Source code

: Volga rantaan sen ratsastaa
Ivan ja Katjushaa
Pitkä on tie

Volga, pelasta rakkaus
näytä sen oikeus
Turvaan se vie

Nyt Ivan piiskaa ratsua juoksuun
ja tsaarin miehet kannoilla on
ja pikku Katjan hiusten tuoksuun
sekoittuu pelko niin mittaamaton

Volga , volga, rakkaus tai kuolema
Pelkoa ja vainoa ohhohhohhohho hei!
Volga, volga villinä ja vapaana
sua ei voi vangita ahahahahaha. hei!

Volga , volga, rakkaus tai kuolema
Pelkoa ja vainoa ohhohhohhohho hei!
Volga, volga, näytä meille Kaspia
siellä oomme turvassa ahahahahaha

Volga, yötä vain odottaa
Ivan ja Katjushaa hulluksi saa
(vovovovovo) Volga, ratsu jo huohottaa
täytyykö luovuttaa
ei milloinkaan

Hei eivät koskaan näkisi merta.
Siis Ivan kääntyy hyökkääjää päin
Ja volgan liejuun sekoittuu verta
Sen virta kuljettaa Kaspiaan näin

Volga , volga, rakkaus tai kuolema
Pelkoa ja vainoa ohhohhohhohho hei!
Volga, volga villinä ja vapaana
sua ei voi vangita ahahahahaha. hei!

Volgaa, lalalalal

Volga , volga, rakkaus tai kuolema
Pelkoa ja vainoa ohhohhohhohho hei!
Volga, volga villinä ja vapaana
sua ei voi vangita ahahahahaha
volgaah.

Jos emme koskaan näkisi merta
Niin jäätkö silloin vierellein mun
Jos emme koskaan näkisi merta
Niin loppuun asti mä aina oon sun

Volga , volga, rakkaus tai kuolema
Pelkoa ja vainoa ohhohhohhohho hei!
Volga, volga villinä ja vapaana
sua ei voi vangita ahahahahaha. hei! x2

........

— YOUR OBJECTIVE —
Read the listing. Copy each line that has the word "ahahahahaha" in it.

— EXPECTED ANSWER —
sua ei voi vangita ahahahahaha. hei!
siellä oomme turvassa ahahahahaha
sua ei voi vangita ahahahahaha. hei!
sua ei voi vangita ahahahahaha
sua ei voi vangita ahahahahaha. hei! x2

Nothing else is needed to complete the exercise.